BLOG'LA İÇİN KARAR VERMEM GEREKİYOR. Okur artırıcı yöntemlere uzak durduğumuz halde günde ortalama 100 tıklama sınırına yaklaştık. Bu ay okunmada yüzde yüzlük artış beni şaşırtmayacak. 100de stabilize olduğunda ya blog sadece üyelere açık kalacak, ya da tamamlanıp biten yazılar herkese açık bloglara aktarılacak. Kapalı olması halinde yorum ve forum açabiliriz.

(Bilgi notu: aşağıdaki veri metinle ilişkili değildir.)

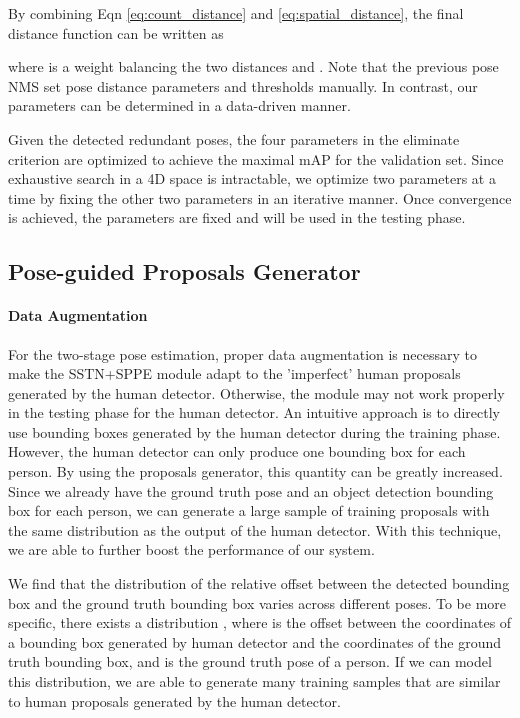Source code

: \documentclass[10pt,twocolumn,letterpaper]{article}
\begin{document}
By combining Eqn \eqref{eq:count_distance} and \eqref{eq:spatial_distance}, the final distance function can be written as

where  is a weight balancing the two distances and . Note that the previous pose NMS \cite{chen2015parsing} set pose distance parameters and thresholds manually. In contrast, our parameters can be determined in a data-driven manner.

\vspace{2mm}
 Given the detected redundant poses, the four parameters in the eliminate criterion  are optimized to achieve the maximal mAP for the validation set. Since exhaustive search in a 4D space is intractable, we optimize two parameters at a time by fixing the other two parameters in an iterative manner. Once convergence is achieved, the parameters are fixed and will be used in the testing phase.


\subsection{Pose-guided Proposals Generator}
\paragraph{Data Augmentation} For the two-stage pose estimation, proper data augmentation is necessary to make the SSTN+SPPE module adapt to the 'imperfect' human proposals generated by the human detector. Otherwise, the module may not work properly in the testing phase for the human detector. An intuitive approach is to directly use bounding boxes generated by the human detector during the training phase. However, the human detector can only produce one bounding box for each person. By using the proposals generator, this quantity can be greatly increased. Since we already have the ground truth pose and an object detection bounding box for each person, we can generate a large sample of training proposals with the same distribution as the output of the human detector. With this technique, we are able to further boost the performance of our system.

\vspace{2mm}
 We find that the distribution of the relative offset between the detected bounding box and the ground truth bounding box varies across different poses. To be more specific, there exists a distribution , where  is the offset between the coordinates of a bounding box generated by human detector and the coordinates of the ground truth bounding box, and  is the ground truth pose of a person. If we can model this distribution, we are able to generate many training samples that are  similar to human proposals generated by the human detector.
\end{document}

4 YENİ BLOG AÇILDI: Yorumbilgisi, Medya Eleştirisi, Mesneviyi Okumak ve Geliştirilen Metin. Herkese her yazıyı okutmamak, istediği tip yazıyı takip etme imkanını vermek daha makul görünüyor. Yeni bloglara henüz yazı yüklemiyorum. Bir de yedekleme sitesi hazırlıyorum. Her hangi bir teknik sorun çıktığında devreye sokulabilecek bir site. Yorumbilgisi bir başvuru sştesi haline getirilebilir ileride. Mesneviyi Okumak da yorumbilgisi sitesi olsa da bir Mesnevi Okuması da. Hazirana kadar bu konuda erkene alınmış bir online kitap yazma çabası ise hüsrana uğradı. Hızlı başladık, ama soğuk karşılandı. Bizden bir ezber, eleştirisiz bir estetik, toplumsuz bir insan bekleniyor sanıyorum. İhtiyaç olmadığına göre, kendi ihtiyaç, imkan ve hazırlığımız belirleyecek neyi nasıl yazacağımızı. Medya sözcüğü yerine basın diyebilmeyi istiyorum. Şimdilik devam edelim kullanmaya. Ya da sadece eleştiri diyebilir, aydın eleştirisi de yapabilirim. Yahya Kemal, Tanpınar, Haşim, Cemil Meriç, Doğan Avcıoğlu, Oğuz Atay, Yalçın Küçük, Murat Belge değerlendirmeleri yapmayı istiyorum. Güncel siyasi konulardan çok aydın, toplum, bilim, kültür üzerine düşüncelerini değerlendirmem ilginç olabilir.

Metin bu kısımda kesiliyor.